Just wondering which would be faster for 2D or 2.5D? My guess would be the quad would be faster as it would use the GTE for scaling, I'm not sure if theirs sprite hardware acceleration. Anyone know or can take a guess? Heres a function to draw a 3d sprite: void draw_3dsprite (GsSPRITE *sprite,long x,long y,long z,short precision) { VECTOR transformedPosition,position={x,y,z}; ApplyMatrixLV(&GsWSMATRIX,&position,&transformedPosition); transformedPosition.vz+=GsWSMATRIX.t[2]; if (transformedPosition.vz>0) { transformedPosition.vx+=GsWSMATRIX.t[0]; transformedPosition.vy+=GsWSMATRIX.t[1]; sprite.scalex=sprite.scaley=16777216/transformedPosition.vz; sprite.x=(transformedPosition.vx*250)/transformedPosition.vz; sprite.y=(transformedPosition.vy*250)/transformedPosition.vz; GsSortSprite(&sprite,&OTable_Header[CurrentBuffer],transformedPosition.vz>>(precision-2)); } } Substitute the "250" for the whatever you've set your projection distance to.
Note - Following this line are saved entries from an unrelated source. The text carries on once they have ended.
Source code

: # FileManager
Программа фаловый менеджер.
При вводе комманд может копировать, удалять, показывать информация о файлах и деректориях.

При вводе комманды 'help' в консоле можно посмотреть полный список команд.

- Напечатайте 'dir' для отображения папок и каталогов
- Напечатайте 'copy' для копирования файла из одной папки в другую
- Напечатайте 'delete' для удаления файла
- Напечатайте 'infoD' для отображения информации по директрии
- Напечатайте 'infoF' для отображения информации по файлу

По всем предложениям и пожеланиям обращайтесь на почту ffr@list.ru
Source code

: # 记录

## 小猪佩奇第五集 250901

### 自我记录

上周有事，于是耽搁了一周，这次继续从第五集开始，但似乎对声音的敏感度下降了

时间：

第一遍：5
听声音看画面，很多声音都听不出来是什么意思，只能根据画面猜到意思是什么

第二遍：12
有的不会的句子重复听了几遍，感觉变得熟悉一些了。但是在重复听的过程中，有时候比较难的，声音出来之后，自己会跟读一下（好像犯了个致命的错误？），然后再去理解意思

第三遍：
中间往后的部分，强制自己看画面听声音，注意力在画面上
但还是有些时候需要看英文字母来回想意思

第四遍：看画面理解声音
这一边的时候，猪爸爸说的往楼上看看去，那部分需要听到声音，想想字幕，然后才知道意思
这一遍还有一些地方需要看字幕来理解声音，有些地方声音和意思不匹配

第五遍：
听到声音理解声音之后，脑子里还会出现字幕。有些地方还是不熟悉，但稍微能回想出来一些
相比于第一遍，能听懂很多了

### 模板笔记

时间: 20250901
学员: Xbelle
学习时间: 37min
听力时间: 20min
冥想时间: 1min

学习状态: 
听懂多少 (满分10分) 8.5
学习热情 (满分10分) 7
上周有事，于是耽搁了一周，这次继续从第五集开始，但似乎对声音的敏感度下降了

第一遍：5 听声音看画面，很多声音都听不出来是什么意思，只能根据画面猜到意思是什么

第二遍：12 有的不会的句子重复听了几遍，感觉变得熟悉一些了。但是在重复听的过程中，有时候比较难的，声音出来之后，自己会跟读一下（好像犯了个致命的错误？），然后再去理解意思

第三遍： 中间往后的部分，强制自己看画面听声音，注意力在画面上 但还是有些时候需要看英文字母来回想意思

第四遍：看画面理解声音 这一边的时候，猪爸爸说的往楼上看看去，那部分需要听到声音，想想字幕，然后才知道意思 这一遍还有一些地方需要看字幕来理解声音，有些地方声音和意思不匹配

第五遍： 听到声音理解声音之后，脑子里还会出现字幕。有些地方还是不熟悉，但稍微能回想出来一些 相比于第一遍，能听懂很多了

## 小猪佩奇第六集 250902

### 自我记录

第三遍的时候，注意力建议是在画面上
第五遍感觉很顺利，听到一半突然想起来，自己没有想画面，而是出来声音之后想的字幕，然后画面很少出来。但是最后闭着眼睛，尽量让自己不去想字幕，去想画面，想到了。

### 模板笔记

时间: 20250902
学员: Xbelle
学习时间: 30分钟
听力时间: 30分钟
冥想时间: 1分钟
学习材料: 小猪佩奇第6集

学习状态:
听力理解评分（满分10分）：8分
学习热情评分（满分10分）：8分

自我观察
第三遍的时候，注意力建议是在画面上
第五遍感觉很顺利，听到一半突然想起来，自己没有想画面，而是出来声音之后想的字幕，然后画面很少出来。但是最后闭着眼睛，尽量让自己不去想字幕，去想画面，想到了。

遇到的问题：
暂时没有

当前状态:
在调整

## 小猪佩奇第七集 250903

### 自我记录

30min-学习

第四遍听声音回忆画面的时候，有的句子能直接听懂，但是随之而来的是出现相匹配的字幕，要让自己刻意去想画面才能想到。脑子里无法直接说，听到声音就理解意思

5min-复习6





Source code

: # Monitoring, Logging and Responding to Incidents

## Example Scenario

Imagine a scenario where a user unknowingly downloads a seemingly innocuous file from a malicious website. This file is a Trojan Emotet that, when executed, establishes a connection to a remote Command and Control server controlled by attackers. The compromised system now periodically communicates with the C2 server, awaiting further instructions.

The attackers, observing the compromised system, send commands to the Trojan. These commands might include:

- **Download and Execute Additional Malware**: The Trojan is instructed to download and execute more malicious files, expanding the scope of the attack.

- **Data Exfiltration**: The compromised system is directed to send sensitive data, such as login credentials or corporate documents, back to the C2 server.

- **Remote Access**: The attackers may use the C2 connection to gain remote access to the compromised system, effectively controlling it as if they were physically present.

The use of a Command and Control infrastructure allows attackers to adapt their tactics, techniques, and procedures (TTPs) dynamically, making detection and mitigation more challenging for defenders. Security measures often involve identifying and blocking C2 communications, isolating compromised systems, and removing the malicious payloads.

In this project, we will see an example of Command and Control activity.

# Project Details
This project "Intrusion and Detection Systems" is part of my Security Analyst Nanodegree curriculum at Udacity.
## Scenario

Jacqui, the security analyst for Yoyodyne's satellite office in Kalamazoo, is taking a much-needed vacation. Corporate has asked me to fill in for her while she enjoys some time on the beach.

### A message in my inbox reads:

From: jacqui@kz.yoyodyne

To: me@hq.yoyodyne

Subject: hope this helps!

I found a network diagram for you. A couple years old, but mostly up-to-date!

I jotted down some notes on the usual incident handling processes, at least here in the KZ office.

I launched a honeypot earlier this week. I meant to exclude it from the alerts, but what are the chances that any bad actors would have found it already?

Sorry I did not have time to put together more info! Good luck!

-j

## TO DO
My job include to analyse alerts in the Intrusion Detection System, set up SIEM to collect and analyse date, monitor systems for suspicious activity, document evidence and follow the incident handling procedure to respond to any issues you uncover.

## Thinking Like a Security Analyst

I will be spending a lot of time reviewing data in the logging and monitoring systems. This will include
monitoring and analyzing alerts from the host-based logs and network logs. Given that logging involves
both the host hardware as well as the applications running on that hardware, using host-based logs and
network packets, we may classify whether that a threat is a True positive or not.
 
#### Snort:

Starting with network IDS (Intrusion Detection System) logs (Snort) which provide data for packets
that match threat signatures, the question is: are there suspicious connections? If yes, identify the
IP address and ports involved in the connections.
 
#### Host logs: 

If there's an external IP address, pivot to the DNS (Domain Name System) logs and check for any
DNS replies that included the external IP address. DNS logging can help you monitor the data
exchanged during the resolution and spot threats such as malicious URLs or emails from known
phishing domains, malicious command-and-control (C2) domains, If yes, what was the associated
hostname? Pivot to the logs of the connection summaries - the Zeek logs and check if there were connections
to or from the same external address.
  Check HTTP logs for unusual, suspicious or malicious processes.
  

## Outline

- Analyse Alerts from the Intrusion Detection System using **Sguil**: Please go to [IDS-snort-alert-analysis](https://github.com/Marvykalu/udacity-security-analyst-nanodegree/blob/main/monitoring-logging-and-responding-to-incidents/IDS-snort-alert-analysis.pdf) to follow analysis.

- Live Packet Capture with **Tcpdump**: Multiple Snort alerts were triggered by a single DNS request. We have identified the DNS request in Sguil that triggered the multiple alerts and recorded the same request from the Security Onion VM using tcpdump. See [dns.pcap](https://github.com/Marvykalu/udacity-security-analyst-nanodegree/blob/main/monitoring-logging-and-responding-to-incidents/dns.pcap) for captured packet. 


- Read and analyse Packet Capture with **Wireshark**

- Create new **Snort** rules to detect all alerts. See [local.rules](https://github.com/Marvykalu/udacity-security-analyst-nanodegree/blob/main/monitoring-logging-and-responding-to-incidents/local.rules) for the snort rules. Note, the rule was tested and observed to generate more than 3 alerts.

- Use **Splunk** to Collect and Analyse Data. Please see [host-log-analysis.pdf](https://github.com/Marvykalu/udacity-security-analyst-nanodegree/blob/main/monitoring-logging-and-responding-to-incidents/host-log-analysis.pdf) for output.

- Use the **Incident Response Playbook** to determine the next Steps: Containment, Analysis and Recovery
true I forgot about the texture distortion issue. There's auto subdivision support in the GS lib's (ie GsDOBJ2) to avoid this for close up models tho. I'm just wondering how they did it for Die Hard trilogy (game 2 the FPS on rails). I know the charaters are flat, I just can't tell if they are poly textured or Spirit skeletons. The characters heads are billboarded (always facing the camera), the rest, I'm not sure:
No$PSX allows the usage of a VRAM viewer as you play so you can open it up and see in a single frame (it draws a red line for each poly, tri or quad) and you can see from there I suppose.
PSX GPU sprites can't be rotated around any axis, or in fact scaled. If you tell libgs to scale a sprite, then it draws it as a quad anyway. If you want the fastest drawing then you should be using libgpu. I'm not sure your picture is particularly relevant, PSX cannot do perspective correct texturing as the GPU only works in 2d. The best you can do is subdivide large polygons down to lots of smaller ones to make the errors less noticeable. libgs can do this for you, which is another reason why it's slower than libgpu. Your sprite example does use GTE (ApplyMatrixLV), the GPU doesn't access the GTE when it's rendering.
In non-interlaced mode sprites are always faster, just because they can't be scaled or rotated in the slightest (straightforward blit to framebuffer). As pointed out above, the only way to perform scaling is by using either quads or tris, but they are limited in UV range (you can only effectively map UV as 1-254 values, 0-255 can create glitches when scaled, sprites can use full 0-256 and above for tiling). As for libgs being slow, it is indeed and most games use custom low-level implementations for that specific reason. Nobody should ever bother with that sluggish code, it has way too much customization it actually hurts performance in multiple ways.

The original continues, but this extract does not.